Octopuses' sucker-covered arms can act as if they contain partly independent mini brains. Each arm gathers sensory information to drive its own movements—and even those of other arms—without consulting major brain regions.
“Their arms are so mobile; they're soft, and they can bend and twist and do all sorts of things,” says Melina Hale, a biologist at the University of Chicago. In a study in Current Biology, she and her colleagues reveal the strange connections that may facilitate these supple limbs' decentralized coordination.
The researchers investigated the anatomy of young Octopus bimaculoides, which are the size of “a big Tic Tac,” says study lead author Adam Kuuspalu, also at Chicago. They examined the octopuses' intramuscular nerve cords: key pieces of invertebrate anatomy that contain multiple types of neurons and contribute to whole-arm movement. In most past research, “other parts of the arm nervous system were really well described, but those are just left a mystery,” Hale says.
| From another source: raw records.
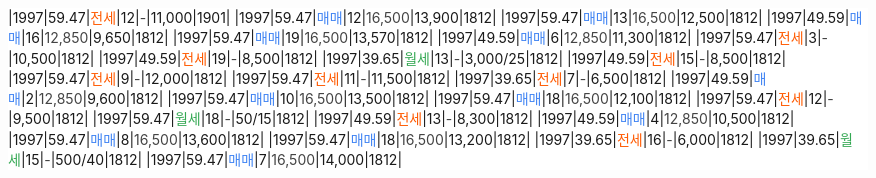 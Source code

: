 |1997|59.47|<span style="color:#ff5a00">전세</span>|12|<span style="color:#444444">-</span>|11,000|1901|
|1997|59.47|<span style="color:#4285f3">매매</span>|12|<span style="color:#444444">16,500</span>|13,900|1812|
|1997|59.47|<span style="color:#4285f3">매매</span>|13|<span style="color:#444444">16,500</span>|12,500|1812|
|1997|49.59|<span style="color:#4285f3">매매</span>|16|<span style="color:#444444">12,850</span>|9,650|1812|
|1997|59.47|<span style="color:#4285f3">매매</span>|19|<span style="color:#444444">16,500</span>|13,570|1812|
|1997|49.59|<span style="color:#4285f3">매매</span>|6|<span style="color:#444444">12,850</span>|11,300|1812|
|1997|59.47|<span style="color:#ff5a00">전세</span>|3|<span style="color:#444444">-</span>|10,500|1812|
|1997|49.59|<span style="color:#ff5a00">전세</span>|19|<span style="color:#444444">-</span>|8,500|1812|
|1997|39.65|<span style="color:#34a853">월세</span>|13|<span style="color:#444444">-</span>|3,000/25|1812|
|1997|49.59|<span style="color:#ff5a00">전세</span>|15|<span style="color:#444444">-</span>|8,500|1812|
|1997|59.47|<span style="color:#ff5a00">전세</span>|9|<span style="color:#444444">-</span>|12,000|1812|
|1997|59.47|<span style="color:#ff5a00">전세</span>|11|<span style="color:#444444">-</span>|11,500|1812|
|1997|39.65|<span style="color:#ff5a00">전세</span>|7|<span style="color:#444444">-</span>|6,500|1812|
|1997|49.59|<span style="color:#4285f3">매매</span>|2|<span style="color:#444444">12,850</span>|9,600|1812|
|1997|59.47|<span style="color:#4285f3">매매</span>|10|<span style="color:#444444">16,500</span>|13,500|1812|
|1997|59.47|<span style="color:#4285f3">매매</span>|18|<span style="color:#444444">16,500</span>|12,100|1812|
|1997|59.47|<span style="color:#ff5a00">전세</span>|12|<span style="color:#444444">-</span>|9,500|1812|
|1997|59.47|<span style="color:#34a853">월세</span>|18|<span style="color:#444444">-</span>|50/15|1812|
|1997|49.59|<span style="color:#ff5a00">전세</span>|13|<span style="color:#444444">-</span>|8,300|1812|
|1997|49.59|<span style="color:#4285f3">매매</span>|4|<span style="color:#444444">12,850</span>|10,500|1812|
|1997|59.47|<span style="color:#4285f3">매매</span>|8|<span style="color:#444444">16,500</span>|13,600|1812|
|1997|59.47|<span style="color:#4285f3">매매</span>|18|<span style="color:#444444">16,500</span>|13,200|1812|
|1997|39.65|<span style="color:#ff5a00">전세</span>|16|<span style="color:#444444">-</span>|6,000|1812|
|1997|39.65|<span style="color:#34a853">월세</span>|15|<span style="color:#444444">-</span>|500/40|1812|
|1997|59.47|<span style="color:#4285f3">매매</span>|7|<span style="color:#444444">16,500</span>|14,000|1812|


<script async src="//pagead2.googlesyndication.com/pagead/js/adsbygoogle.js"></script>

<ins class="adsbygoogle"
     style="display:block"
     data-ad-client="ca-pub-2446590836940007"
     data-ad-slot="1659523306"
     data-ad-format="auto"
     data-full-width-responsive="true"></ins>
<script>
(adsbygoogle = window.adsbygoogle || []).push({});
</script>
The researchers traced the nerve cords with a powerful microscope and found that one type—the cords closest to the suckers—not only ran the length of an arm but also extended down another arm two arms away. All eight arms show this pattern. The layout was “totally different from anything that we'd ever seen before,” says Hale, who had expected the cords to create a structure similar to the central ring formed by larger peripheral nerves.
“I think it's as simple as saying that it's mathematically efficient,” Kuuspalu says of the newly discovered pattern. If these connections carried sensory and motor signals, they would allow for rapid communication between relatively distant arms.
San Francisco State University biologist Robyn Crook, who was not involved in the new study, says it is interesting and relevant to her work on sensorimotor integration in octopuses, squid and cuttlefish. “It's not clear yet how the [intramuscular nerve cords] communicate or even if they do send signals across the body over long distances,” she adds. The study authors plan to delve into these questions next.
“We can now approach our anatomical and behavioral studies a bit differently, with more focus on what any one arm is doing in concert with more distant arms in the ring,” says Roger Hanlon, a researcher at the Marine Biological Laboratory and frequent collaborator with Hale's group. “We are in that intriguing ‘mild state of confusion’ that is simultaneously perplexing and exhilarating when unexpected discoveries are revealed.”